Each line in the material below, starting at the one that contains "was orchestrated by" and ending at the one that contains "Tokyo, Japan, 2023年5月.", should be repeated exactly; the pictures should not.
(DATA EXTRACT)
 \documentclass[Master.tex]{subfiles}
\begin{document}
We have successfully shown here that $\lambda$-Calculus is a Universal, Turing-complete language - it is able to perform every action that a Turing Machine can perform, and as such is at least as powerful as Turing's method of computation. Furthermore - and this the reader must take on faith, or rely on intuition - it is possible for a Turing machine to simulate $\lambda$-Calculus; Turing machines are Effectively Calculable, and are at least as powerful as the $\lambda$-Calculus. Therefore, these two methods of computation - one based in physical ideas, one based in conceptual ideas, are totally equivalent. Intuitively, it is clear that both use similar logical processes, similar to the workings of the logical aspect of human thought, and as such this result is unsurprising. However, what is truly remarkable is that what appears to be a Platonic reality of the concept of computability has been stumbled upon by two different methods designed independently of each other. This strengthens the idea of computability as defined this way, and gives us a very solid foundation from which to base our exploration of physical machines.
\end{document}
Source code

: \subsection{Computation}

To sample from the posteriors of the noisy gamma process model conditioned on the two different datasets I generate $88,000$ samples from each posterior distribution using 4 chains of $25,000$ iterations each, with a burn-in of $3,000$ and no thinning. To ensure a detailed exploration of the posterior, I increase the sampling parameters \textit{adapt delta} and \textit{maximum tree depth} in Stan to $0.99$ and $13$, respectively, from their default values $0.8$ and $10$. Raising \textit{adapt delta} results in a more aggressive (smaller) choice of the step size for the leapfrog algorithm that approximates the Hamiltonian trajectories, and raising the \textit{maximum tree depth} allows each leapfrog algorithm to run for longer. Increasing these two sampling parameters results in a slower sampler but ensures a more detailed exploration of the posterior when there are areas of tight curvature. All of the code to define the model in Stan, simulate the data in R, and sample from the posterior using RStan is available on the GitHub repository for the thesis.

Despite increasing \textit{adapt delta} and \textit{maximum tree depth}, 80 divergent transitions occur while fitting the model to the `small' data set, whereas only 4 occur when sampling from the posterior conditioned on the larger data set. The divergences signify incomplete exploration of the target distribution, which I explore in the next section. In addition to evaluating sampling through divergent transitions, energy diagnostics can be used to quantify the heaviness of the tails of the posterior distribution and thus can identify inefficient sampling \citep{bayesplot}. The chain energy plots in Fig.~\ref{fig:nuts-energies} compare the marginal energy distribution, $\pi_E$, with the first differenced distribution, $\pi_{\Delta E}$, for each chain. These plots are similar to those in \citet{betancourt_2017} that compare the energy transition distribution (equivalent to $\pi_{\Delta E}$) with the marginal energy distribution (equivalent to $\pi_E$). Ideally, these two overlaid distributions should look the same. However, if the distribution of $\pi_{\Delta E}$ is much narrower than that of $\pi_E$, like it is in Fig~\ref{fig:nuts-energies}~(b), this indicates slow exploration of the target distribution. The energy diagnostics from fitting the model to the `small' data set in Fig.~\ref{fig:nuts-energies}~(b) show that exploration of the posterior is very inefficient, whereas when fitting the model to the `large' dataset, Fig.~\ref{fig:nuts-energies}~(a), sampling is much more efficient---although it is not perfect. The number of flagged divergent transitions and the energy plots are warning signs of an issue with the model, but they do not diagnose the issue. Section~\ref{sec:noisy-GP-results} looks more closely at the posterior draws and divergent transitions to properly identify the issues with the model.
(End DATA EXTRACT)
(DATA EXTRACT)
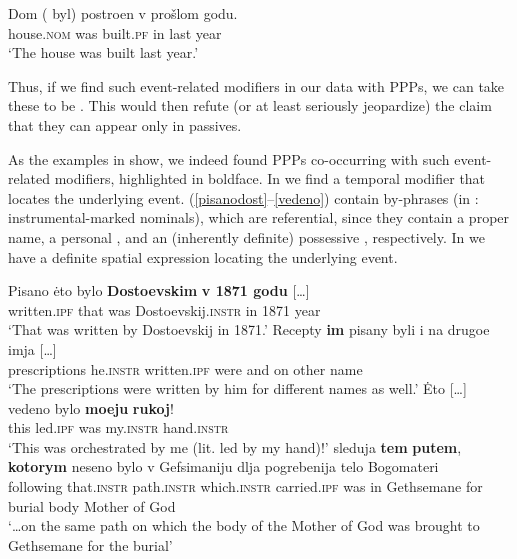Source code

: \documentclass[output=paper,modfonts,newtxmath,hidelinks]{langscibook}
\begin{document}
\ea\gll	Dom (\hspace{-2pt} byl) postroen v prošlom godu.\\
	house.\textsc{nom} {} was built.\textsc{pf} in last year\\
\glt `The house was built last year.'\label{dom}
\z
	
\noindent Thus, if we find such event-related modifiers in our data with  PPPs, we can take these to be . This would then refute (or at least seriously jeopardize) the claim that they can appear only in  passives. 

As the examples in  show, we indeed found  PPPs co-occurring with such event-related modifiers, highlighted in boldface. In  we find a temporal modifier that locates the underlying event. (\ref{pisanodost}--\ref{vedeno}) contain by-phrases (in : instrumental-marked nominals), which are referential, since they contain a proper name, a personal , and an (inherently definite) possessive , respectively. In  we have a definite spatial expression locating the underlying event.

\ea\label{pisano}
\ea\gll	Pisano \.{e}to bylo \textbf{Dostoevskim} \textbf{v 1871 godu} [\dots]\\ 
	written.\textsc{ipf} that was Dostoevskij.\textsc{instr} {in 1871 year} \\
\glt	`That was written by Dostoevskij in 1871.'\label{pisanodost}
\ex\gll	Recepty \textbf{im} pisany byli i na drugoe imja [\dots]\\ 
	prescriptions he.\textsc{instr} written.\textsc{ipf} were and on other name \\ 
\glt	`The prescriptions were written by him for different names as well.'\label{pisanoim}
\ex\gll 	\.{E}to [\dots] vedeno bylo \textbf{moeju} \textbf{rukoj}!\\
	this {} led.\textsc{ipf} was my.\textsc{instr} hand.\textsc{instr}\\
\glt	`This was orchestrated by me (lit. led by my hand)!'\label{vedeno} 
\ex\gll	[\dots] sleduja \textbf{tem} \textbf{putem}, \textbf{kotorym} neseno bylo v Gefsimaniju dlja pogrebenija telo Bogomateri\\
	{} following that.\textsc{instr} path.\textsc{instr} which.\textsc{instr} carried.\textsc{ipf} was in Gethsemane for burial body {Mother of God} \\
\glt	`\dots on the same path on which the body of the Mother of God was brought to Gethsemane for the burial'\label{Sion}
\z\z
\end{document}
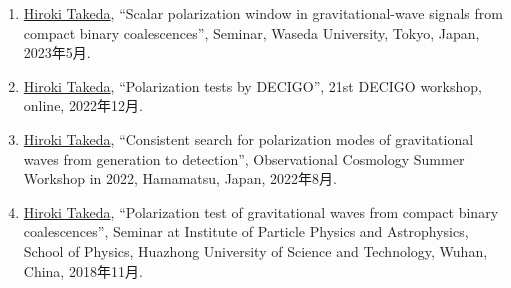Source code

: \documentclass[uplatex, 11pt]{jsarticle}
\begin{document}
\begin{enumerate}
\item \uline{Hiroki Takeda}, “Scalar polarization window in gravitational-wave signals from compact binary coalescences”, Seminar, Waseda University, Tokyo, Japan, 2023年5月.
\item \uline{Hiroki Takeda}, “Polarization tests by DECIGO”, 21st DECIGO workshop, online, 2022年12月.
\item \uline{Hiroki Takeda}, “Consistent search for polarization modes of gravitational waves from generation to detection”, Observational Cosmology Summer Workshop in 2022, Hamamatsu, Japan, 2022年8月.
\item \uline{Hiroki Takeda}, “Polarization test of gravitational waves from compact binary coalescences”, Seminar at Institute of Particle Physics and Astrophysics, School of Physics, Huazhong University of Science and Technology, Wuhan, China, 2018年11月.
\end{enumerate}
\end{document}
(End DATA EXTRACT)
(DATA EXTRACT)
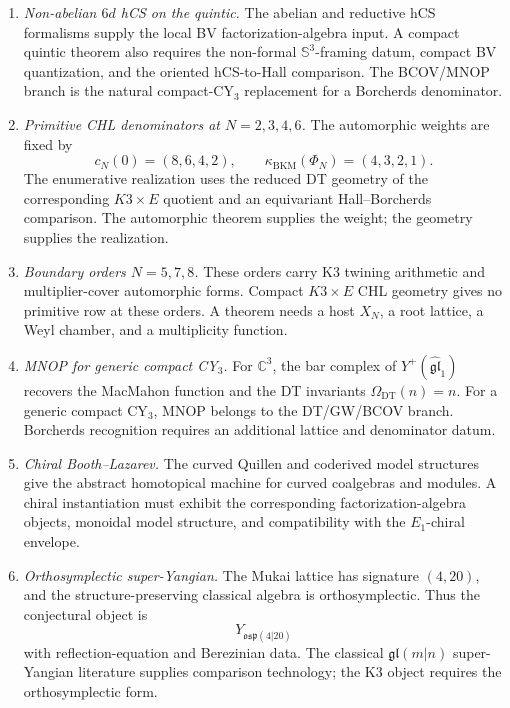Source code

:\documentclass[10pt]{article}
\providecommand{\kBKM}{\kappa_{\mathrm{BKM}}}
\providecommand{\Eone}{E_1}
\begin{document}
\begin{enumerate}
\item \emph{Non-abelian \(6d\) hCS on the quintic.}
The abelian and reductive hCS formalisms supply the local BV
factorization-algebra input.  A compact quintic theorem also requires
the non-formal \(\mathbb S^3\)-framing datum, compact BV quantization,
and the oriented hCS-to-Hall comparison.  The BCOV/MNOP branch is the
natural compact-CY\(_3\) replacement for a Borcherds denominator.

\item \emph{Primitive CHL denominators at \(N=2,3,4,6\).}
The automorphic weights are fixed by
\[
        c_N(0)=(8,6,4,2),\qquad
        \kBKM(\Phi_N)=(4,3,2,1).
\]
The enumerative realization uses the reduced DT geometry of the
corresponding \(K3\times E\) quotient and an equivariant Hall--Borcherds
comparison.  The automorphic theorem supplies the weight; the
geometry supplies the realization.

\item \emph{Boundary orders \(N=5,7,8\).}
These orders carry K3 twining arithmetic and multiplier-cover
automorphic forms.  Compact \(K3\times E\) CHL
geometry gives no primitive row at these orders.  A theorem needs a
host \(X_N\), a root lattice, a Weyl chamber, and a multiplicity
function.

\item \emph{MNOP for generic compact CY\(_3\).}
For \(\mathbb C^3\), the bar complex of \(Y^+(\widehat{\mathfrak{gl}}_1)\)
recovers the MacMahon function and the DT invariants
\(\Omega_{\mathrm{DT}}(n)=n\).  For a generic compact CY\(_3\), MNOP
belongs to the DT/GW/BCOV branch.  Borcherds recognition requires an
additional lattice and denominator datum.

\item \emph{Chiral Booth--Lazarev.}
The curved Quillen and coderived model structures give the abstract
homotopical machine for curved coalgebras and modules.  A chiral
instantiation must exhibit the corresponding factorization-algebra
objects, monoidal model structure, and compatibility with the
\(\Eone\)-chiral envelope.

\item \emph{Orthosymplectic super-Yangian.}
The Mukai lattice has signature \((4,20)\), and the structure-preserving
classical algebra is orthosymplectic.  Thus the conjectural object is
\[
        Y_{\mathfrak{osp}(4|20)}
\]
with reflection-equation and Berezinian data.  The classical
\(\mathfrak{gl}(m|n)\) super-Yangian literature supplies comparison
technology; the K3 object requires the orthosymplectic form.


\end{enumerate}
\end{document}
(End DATA EXTRACT)
# ANSWER FOR THIS EXERCISE
\glt	`This was orchestrated by me (lit. led by my hand)!'\label{vedeno} 
\ex\gll	[\dots] sleduja \textbf{tem} \textbf{putem}, \textbf{kotorym} neseno bylo v Gefsimaniju dlja pogrebenija telo Bogomateri\\
	{} following that.\textsc{instr} path.\textsc{instr} which.\textsc{instr} carried.\textsc{ipf} was in Gethsemane for burial body {Mother of God} \\
\glt	`\dots on the same path on which the body of the Mother of God was brought to Gethsemane for the burial'\label{Sion}
\z\z
\end{document}
Source code

: \documentclass[uplatex, 11pt]{jsarticle}
\begin{document}
\begin{enumerate}
\item \uline{Hiroki Takeda}, “Scalar polarization window in gravitational-wave signals from compact binary coalescences”, Seminar, Waseda University, Tokyo, Japan, 2023年5月.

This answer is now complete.